[[ Input material, beginning ]]

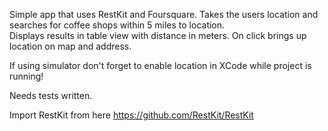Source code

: Simple app that uses RestKit and Foursquare.  Takes the users location and searches for coffee shops within 5 miles to location.  
Displays results in table view with distance in meters.  On click brings up location on map and address.

If using simulator don't forget to enable location in XCode while project is running!

Needs tests written.

Import RestKit from here https://github.com/RestKit/RestKit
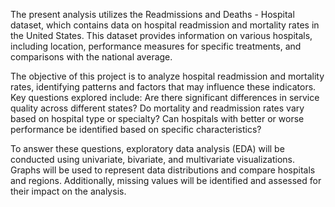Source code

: The present analysis utilizes the Readmissions and Deaths - Hospital dataset, which contains data on hospital readmission and mortality rates in the United States.
This dataset provides information on various hospitals, including location, performance measures for specific treatments, and comparisons with the national average.

The objective of this project is to analyze hospital readmission and mortality rates, identifying patterns and factors that may influence these indicators. 
Key questions explored include: Are there significant differences in service quality across different states? 
Do mortality and readmission rates vary based on hospital type or specialty? Can hospitals with better or worse performance be identified based on specific characteristics?

To answer these questions, exploratory data analysis (EDA) will be conducted using univariate, bivariate, and multivariate visualizations. Graphs will be used to represent data distributions and compare hospitals and regions. Additionally, missing values will be identified and assessed for their impact on the analysis.
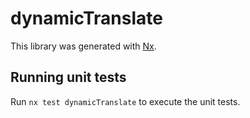 # dynamicTranslate

This library was generated with [Nx](https://nx.dev).

## Running unit tests

Run `nx test dynamicTranslate` to execute the unit tests.
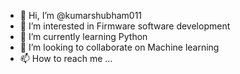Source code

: - 👋 Hi, I’m @kumarshubham011
- 👀 I’m interested in Firmware software development
- 🌱 I’m currently learning Python
- 💞️ I’m looking to collaborate on Machine learning
- 📫 How to reach me ...

<!---
kumarshubham011/kumarshubham011 is a ✨ special ✨ repository because its `README.md` (this file) appears on your GitHub profile.
You can click the Preview link to take a look at your changes.
--->

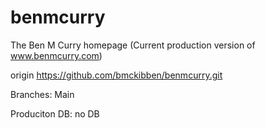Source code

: # benmcurry

The Ben M Curry homepage (Current production version of www.benmcurry.com)

origin  https://github.com/bmckibben/benmcurry.git

Branches: Main

Produciton DB: no DB
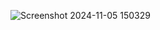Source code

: ![Screenshot 2024-11-05 150329](https://github.com/user-attachments/assets/4d8e9476-6d8c-42dd-b0e5-806fbf7e3fc7)

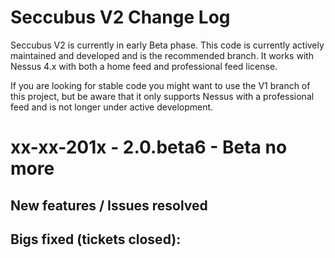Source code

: Seccubus V2 Change Log
======================

Seccubus V2 is currently in early Beta phase. This code is currently actively
maintained and developed and is the recommended branch. It works with 
Nessus 4.x with both a home feed and professional feed license.

If you are looking for stable code you might want to use the V1 branch of this
project, but be aware that it only supports Nessus with a professional feed
and is not longer under active development.

xx-xx-201x - 2.0.beta6 - Beta no more
=====================================

New features / Issues resolved
------------------------------

Bigs fixed (tickets closed):
----------------------------
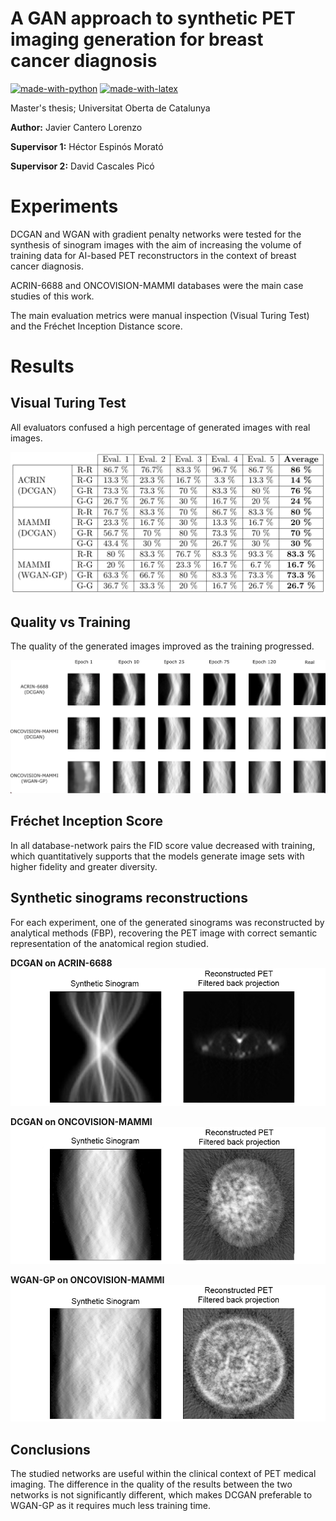 # A GAN approach to synthetic PET imaging generation for breast cancer diagnosis

[![made-with-python](https://img.shields.io/badge/Coded%20with-Python-21496b.svg?style=for-the-badge&logo=Python)](https://www.python.org/)
[![made-with-latex](https://img.shields.io/badge/Documented%20with-LaTeX-4c9843.svg?style=for-the-badge&logo=Latex)](https://www.latex-project.org/)

Master's thesis; Universitat Oberta de Catalunya

**Author:** Javier Cantero Lorenzo

**Supervisor 1:** Héctor Espinós Morató

**Supervisor 2:** David Cascales Picó

# Experiments

DCGAN and WGAN with gradient penalty networks were tested for the synthesis of sinogram images with the aim of increasing the volume of training data for AI-based PET reconstructors in the context of breast cancer diagnosis.

ACRIN-6688 and ONCOVISION-MAMMI databases were the main case studies of this work.

The main evaluation metrics were manual inspection (Visual Turing Test) and the Fréchet Inception Distance score.

# Results

## Visual Turing Test

All evaluators confused a high percentage of generated images with real images.

![](figs/vtt.png)

## Quality vs Training

The quality of the generated images improved as the training progressed.

![](figs/qvt.png)

## Fréchet Inception Score

In all database-network pairs the FID score value decreased with training, which quantitatively supports that the models generate image sets with higher fidelity and greater diversity.

## Synthetic sinograms reconstructions

For each experiment, one of the generated sinograms was reconstructed by analytical methods (FBP), recovering the PET image with correct semantic representation of the anatomical region studied.

**DCGAN on ACRIN-6688**
![](figs/rec1.png)

**DCGAN on ONCOVISION-MAMMI**
![](figs/rec2.png)

**WGAN-GP on ONCOVISION-MAMMI**
![](figs/rec3.png)

## Conclusions

The studied networks are useful within the clinical context of PET medical imaging. The difference in the quality of the results between the two networks is not significantly different, which makes DCGAN preferable to WGAN-GP as it requires much less training time.
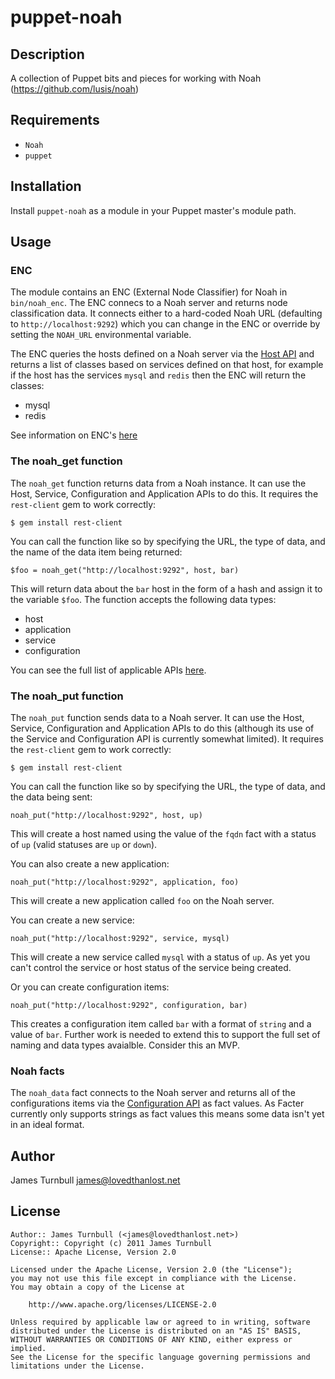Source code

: puppet-noah
===========

Description
-----------

A collection of Puppet bits and pieces for working with Noah (https://github.com/lusis/noah)

Requirements
------------

* `Noah`
* `puppet`

Installation
------------

Install `puppet-noah` as a module in your Puppet master's module
path.

Usage
-----

### ENC

The module contains an ENC (External Node Classifier) for Noah in
`bin/noah_enc`.  The ENC connecs to a Noah server and returns node
classification data.  It connects either to a hard-coded Noah URL
(defaulting to `http://localhost:9292`) which you can change in the ENC
or override by setting the `NOAH_URL` environmental variable.

The ENC queries the hosts defined on a Noah server via the [Host
API](https://github.com/lusis/Noah/wiki/Host-API) and returns a list of
classes based on services defined on that host, for example if the host
has the services `mysql` and `redis` then the ENC will return the
classes:

- mysql
- redis

See information on ENC's
[here](http://docs.puppetlabs.com/guides/external_nodes.html)

### The noah_get function

The `noah_get` function returns data from a Noah instance.  It can use
the Host, Service, Configuration and Application APIs to do this. It
requires the `rest-client` gem to work correctly:

    $ gem install rest-client

You can call the function like so by specifying the URL, the type of data,
and the name of the data item being returned:

    $foo = noah_get("http://localhost:9292", host, bar)

This will return data about the `bar` host in the form of a hash
and assign it to the variable `$foo`. The function accepts the following 
data types:

- host
- application
- service
- configuration

You can see the full list of applicable APIs
[here](https://github.com/lusis/Noah/wiki/Final-API-1.0).

### The noah_put function

The `noah_put` function sends data to a Noah server. It can use the
Host, Service, Configuration and Application APIs to do this (although
its use of the Service and Configuration API is currently somewhat limited). It
requires the `rest-client` gem to work correctly:

    $ gem install rest-client

You can call the function like so by specifying the URL, the type of data,
and the data being sent:

    noah_put("http://localhost:9292", host, up)

This will create a host named using the value of the `fqdn` fact with a 
status of `up` (valid statuses are `up` or `down`).  

You can also create a new application:

    noah_put("http://localhost:9292", application, foo)

This will create a new application called `foo` on the Noah server.

You can create a new service:

    noah_put("http://localhost:9292", service, mysql)

This will create a new service called `mysql` with a status of `up`. As
yet you can't control the service or host status of the service being
created.

Or you can create configuration items:

    noah_put("http://localhost:9292", configuration, bar)

This creates a configuration item called `bar` with a format of `string`
and a value of `bar`.  Further work is needed to extend this to support
the full set of naming and data types avaialble. Consider this an MVP.

### Noah facts

The `noah_data` fact connects to the Noah server and returns all of
the configurations items via the [Configuration
API](https://github.com/lusis/Noah/wiki/Configuration-API) as fact
values.  As Facter currently only supports strings as fact values this
means some data isn't yet in an ideal format.

Author
------

James Turnbull <james@lovedthanlost.net>

License
-------

    Author:: James Turnbull (<james@lovedthanlost.net>)
    Copyright:: Copyright (c) 2011 James Turnbull
    License:: Apache License, Version 2.0

    Licensed under the Apache License, Version 2.0 (the "License");
    you may not use this file except in compliance with the License.
    You may obtain a copy of the License at

        http://www.apache.org/licenses/LICENSE-2.0

    Unless required by applicable law or agreed to in writing, software
    distributed under the License is distributed on an "AS IS" BASIS,
    WITHOUT WARRANTIES OR CONDITIONS OF ANY KIND, either express or implied.
    See the License for the specific language governing permissions and
    limitations under the License.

[[ Input material, end ]]

### Aim of the task
All lines above from the one holding "- configuration" to the one holding "This will create a host", inclusive, are to be copied exactly; no other line is wanted.

### Worked solution
- configuration

You can see the full list of applicable APIs
[here](https://github.com/lusis/Noah/wiki/Final-API-1.0).

### The noah_put function

The `noah_put` function sends data to a Noah server. It can use the
Host, Service, Configuration and Application APIs to do this (although
its use of the Service and Configuration API is currently somewhat limited). It
requires the `rest-client` gem to work correctly:

    $ gem install rest-client

You can call the function like so by specifying the URL, the type of data,
and the data being sent:

    noah_put("http://localhost:9292", host, up)

This will create a host named using the value of the `fqdn` fact with a 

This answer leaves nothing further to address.